Pride
Sometimes, BDSM feels like the very best sort of achievement.
I’m driving through mountains I’ve previously only ever seen in the rain. Today, even the lower peaks are covered in snow, but the sky is clear china blue as I travel north, repeatedly forcing myself to take my foot off the accelerator to remain under the speed limit. Still, it’s impossible to control my eagerness.

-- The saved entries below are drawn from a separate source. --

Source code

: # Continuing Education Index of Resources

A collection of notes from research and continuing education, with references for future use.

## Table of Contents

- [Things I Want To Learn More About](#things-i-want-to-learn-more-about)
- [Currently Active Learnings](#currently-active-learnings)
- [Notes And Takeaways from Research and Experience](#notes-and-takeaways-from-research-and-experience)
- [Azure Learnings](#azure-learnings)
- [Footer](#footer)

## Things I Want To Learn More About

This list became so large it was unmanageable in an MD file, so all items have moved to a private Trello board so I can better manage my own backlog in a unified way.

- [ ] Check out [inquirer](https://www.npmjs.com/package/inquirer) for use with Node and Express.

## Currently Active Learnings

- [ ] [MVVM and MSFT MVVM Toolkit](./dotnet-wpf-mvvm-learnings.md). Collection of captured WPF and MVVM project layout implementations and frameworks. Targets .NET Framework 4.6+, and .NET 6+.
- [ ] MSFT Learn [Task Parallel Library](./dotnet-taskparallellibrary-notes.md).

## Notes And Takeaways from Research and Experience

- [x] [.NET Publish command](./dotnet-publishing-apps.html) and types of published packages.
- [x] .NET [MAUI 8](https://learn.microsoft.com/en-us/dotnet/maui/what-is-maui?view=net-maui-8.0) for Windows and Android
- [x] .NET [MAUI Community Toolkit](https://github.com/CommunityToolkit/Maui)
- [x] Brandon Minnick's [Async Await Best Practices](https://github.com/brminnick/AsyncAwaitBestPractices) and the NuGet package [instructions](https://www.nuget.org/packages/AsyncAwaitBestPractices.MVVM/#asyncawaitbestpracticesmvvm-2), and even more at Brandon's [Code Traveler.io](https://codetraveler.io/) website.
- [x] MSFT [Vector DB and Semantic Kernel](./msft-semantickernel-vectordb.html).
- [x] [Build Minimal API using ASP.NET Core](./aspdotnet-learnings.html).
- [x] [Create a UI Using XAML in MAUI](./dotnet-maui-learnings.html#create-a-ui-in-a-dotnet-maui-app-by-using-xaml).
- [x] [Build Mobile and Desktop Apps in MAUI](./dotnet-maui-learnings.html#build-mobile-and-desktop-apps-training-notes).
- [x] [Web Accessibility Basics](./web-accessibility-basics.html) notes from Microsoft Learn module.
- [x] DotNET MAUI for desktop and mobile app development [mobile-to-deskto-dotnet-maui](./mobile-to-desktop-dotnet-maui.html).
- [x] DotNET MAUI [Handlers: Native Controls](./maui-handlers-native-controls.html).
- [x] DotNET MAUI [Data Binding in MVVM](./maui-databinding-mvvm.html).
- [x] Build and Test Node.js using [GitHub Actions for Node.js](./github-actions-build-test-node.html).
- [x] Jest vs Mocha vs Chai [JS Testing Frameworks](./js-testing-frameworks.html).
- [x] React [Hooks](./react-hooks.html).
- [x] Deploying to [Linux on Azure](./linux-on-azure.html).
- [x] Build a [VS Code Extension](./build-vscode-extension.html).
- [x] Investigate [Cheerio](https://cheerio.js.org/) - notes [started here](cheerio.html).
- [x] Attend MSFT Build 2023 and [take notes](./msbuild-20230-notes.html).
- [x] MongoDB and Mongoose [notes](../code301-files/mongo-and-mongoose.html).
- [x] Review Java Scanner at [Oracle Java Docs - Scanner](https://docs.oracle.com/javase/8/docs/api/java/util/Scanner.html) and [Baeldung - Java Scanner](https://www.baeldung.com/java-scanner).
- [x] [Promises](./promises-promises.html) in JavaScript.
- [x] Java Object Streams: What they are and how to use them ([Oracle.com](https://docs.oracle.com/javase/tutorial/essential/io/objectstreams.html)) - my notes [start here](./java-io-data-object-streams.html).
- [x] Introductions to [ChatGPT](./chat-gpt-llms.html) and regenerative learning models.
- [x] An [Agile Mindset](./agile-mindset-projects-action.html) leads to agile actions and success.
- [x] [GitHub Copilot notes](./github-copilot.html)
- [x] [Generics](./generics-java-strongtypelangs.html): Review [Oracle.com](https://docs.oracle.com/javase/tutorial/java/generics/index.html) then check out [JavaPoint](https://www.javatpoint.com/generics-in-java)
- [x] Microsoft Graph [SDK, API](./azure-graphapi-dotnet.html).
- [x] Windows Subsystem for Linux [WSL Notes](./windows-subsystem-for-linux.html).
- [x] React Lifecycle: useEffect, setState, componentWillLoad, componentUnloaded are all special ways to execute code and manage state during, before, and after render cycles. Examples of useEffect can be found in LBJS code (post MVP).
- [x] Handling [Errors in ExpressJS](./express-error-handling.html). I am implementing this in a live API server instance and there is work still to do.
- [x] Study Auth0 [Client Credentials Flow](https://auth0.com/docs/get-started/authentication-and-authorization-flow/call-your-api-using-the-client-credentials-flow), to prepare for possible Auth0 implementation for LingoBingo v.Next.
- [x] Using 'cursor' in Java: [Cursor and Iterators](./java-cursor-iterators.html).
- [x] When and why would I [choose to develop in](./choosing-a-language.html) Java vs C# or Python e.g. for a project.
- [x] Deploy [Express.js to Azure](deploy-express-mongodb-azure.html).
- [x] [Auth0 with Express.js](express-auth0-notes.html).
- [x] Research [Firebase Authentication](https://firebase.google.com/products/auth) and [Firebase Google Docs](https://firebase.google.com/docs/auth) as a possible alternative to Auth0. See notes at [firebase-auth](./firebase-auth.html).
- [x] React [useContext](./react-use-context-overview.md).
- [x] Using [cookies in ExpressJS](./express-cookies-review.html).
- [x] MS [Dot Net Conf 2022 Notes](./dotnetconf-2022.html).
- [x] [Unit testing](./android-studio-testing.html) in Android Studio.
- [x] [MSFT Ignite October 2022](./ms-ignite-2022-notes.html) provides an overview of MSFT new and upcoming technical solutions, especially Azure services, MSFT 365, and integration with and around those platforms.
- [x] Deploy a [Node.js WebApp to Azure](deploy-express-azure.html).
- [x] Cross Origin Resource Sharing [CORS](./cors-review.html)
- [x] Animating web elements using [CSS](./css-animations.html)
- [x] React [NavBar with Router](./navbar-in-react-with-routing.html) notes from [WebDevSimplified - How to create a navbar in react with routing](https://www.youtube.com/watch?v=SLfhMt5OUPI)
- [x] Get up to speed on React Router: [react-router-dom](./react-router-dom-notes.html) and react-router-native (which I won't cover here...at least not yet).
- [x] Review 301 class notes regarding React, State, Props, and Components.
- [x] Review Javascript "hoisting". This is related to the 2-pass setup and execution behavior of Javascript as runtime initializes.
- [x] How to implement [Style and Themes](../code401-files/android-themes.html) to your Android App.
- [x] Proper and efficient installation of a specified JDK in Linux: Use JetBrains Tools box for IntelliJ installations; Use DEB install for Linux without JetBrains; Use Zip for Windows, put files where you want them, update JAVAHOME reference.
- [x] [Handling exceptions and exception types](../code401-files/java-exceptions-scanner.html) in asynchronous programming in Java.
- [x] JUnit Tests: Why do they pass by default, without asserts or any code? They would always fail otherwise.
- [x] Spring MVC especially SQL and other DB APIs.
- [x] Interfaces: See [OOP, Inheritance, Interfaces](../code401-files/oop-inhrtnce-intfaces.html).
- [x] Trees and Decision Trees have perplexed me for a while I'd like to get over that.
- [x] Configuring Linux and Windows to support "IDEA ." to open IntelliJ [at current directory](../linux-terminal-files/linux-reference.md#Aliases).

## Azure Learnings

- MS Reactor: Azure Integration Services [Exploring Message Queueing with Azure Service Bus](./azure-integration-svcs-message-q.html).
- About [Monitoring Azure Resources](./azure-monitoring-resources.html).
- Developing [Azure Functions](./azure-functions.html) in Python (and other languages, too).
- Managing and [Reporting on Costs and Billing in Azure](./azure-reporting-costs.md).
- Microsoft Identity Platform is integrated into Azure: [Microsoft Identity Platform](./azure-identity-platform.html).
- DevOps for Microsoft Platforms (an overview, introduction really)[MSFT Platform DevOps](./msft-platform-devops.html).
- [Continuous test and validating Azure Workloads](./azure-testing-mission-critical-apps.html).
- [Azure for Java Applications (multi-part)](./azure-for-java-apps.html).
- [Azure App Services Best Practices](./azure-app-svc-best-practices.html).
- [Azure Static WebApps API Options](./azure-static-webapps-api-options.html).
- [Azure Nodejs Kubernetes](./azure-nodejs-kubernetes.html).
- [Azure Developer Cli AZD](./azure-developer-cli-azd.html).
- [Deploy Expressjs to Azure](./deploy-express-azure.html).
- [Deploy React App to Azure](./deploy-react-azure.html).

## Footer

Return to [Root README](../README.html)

I’ve dressed with care — a blue rollneck sweater to match the sky, tan wool pencil skirt, fur boots and bright yellow silk scarf at my neck. I’ve relegated my winter coat to the backseat because I want to look my best for him. I’m tense with anxiety, trying not to rehearse the things I might say because I know it’s never necessary once we’re back in the same place, but inevitably practising. What if I can’t remember who I am when I’m with him? It’s been months. What if I’ve changed without meaning to, and I’m not interesting to him any more? I rehearse a smooth, pleased expression, and realise I’m in danger of making him feel like he’s being collected from the airport by a robot.

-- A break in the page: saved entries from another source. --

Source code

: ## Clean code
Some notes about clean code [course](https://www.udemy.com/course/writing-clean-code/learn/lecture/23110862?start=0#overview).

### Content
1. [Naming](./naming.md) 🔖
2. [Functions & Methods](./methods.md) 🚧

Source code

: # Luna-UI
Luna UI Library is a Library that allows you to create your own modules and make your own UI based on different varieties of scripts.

He’s already waiting outside the terminal, instantly recognisable despite the hat pulled down low over his ears, carrying a tall rucksack that makes him look like a soldier on leave. I turn the car too fast, tires grating, impatient to be sharing air with him again. I forget to take my key from the ignition and my car chimes disapprovingly, but I don’t care because I’m outside, inhaling the frigid outdoors, and then the smell of him as his arms fold around me. All thoughts of what I should say, who I should be, and whether he’s changed, are suddenly dissolving. Only he remains solid — warm and real and holding me.
In the times between, I never manage to perfectly recall his scent, and as we drive south, I enjoy the reacquaintance. This perfume is one I associate with expensive hotel rooms and big white beds, not the muddy footwells of my seldom-cleaned vehicle, which generally smells, shamingly, of spilled Red Bull. Faint but expensive cologne, soap, clean hair, leather, and something else, something that’s just him, and which is unchanged by the time that’s elapsed since our last encounter. The relief swells in my chest, a balloon of happiness making my breath a little short as we talk fast, covering vast conversational ground before we arrive at our cottage.